Following several years of campaigning by Macedonian and international environmental groups, the European Bank for Reconstruction and Development and the World Bank dropped their funding for two large hydropower plants that had been planned in the park – Boskov Most and Lukovo Pole. Yet, according to a recent report by the government on implementation of the Standing Committee’s recommendation, a decision to formally suspend the two controversial projects is yet to be adopted. The report also suggests that, while the government does not intend to issue new concessions for smaller hydropower facilities within the national park, it also doesn’t take measures to stop the development of those projects for which concessions have already been approved.

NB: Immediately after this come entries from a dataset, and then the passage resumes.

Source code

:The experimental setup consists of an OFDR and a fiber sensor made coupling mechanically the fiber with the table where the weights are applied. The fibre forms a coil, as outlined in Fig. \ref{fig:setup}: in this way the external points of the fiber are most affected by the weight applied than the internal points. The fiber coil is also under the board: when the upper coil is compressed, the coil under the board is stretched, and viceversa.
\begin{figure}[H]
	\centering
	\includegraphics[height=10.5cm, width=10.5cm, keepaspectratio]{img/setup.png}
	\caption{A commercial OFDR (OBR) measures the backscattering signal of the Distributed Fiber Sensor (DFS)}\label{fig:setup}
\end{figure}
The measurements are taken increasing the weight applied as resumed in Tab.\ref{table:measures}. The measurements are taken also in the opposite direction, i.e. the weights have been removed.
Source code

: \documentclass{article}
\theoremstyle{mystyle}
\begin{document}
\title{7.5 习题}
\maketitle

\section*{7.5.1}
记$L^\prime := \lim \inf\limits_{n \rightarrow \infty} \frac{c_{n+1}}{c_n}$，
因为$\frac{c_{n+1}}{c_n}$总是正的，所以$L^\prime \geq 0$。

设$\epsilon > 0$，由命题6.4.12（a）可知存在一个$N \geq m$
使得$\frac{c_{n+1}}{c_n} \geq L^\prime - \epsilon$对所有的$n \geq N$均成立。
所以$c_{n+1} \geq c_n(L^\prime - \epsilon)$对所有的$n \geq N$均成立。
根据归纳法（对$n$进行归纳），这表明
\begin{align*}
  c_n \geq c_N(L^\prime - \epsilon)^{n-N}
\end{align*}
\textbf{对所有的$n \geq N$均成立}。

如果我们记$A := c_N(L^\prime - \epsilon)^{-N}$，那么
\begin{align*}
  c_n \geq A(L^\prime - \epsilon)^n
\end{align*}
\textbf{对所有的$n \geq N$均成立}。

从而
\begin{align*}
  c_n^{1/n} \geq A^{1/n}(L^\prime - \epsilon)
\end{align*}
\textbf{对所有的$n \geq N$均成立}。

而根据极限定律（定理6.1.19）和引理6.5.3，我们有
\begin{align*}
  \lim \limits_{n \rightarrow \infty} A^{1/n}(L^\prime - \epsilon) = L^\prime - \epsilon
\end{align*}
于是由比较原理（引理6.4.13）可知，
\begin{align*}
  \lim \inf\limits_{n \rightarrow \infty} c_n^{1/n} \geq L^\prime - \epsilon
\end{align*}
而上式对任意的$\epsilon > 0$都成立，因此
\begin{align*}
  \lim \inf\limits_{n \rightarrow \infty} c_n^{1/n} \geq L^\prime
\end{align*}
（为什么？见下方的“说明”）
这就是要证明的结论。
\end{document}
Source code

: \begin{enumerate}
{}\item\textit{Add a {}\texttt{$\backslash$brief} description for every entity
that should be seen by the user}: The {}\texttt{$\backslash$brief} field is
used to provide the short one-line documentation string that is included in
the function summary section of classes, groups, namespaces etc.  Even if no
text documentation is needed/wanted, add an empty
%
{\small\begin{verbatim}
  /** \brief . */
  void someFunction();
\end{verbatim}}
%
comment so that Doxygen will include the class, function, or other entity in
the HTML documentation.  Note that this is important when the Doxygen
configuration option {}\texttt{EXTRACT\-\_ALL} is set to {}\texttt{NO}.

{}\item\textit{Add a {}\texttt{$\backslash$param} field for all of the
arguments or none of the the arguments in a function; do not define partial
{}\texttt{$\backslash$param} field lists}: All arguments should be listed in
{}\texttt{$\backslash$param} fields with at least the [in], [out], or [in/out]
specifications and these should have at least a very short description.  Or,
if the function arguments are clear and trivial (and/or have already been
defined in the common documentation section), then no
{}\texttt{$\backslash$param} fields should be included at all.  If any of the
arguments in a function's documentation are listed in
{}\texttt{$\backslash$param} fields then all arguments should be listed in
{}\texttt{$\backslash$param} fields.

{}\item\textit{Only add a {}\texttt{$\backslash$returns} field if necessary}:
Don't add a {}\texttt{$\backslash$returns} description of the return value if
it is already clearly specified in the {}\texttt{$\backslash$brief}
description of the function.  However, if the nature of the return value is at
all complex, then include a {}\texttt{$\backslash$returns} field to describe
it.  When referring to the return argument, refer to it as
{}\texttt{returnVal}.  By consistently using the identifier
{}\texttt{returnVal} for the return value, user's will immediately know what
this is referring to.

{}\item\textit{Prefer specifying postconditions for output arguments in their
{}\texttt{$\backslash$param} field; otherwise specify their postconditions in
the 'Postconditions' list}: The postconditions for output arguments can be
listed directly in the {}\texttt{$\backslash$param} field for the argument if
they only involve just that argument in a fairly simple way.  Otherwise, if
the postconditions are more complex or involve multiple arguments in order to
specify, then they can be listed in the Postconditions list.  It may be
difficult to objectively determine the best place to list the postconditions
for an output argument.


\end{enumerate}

The creeks' water is diverted through pipes, leaving the riverbed to dry. © Theresa Schiller

The creeks’ water is diverted through pipes, leaving the riverbed to dry. © Theresa Schiller

Given the Macedonian government’s foot dragging so far – it did not even send a single representative to last meeting – the Bern Convention’s Standing Committee now reiterate its call to suspend all hydropower development in the park. “Hydropower plants are inconsistent with biodiversity conservation and don’t belong in protected areas like the Mavrovo National Park“, says Theresa Schiller from EuroNatur.

The Standing Committee’s 2015 recommendation also called on Macedonian Government to complete the process of reconfirming Mavrovo’s status as a national park. But the draft Law on re-proclaiming the Mavrovo National Park prepared in 2015 first must be revised. “This law is in collision with the Bern Convention and the National Law on Nature. Instead of prioritising protection and promotion of biodiversity in Mavrovo, the law leaves the possibility for the construction of new hydropower plants on parks’ territory. The Government should amend the law in accordance with the guidelines and recommendations of the IUCN“, says Aleksandra Bujaroska from the Macedonian NGO “Front 21/42”.

Rare Balkan lynx needs protection in Mavrovo National Park
Additionally, during the meeting, the Committee decided to add the Balkan lynx to its list of strictly protected fauna species. A national symbol of Macedonia – the Balkan lynx – can only be found in its western part, mainly in Mavrovo National Park. The species is considered to be critically endangered, the estimated population in the wild consists of only about 30 mature individuals. Scientific data published earlier this year by the Macedonian Ecological Society (MES) showed that the rare cat species is successfully breeding in Mavrovo, hence further emphasizing the need for careful protection and proper management of the national park.

Background information

  • This is a joint Press Release by EuroNatur, Eko-svest, Front 21/42, Bankwatch and Riverwatch
  • The campaign “Save the Blue Heart of Europe” aims to protect the most valuable rivers in the Balkans. It is coordinated by the NGOs EuroNatur and Riverwatch and carried out jointly with partner organisations from the Balkan countries. In Macedonia with Eko-svest and Front 21/42.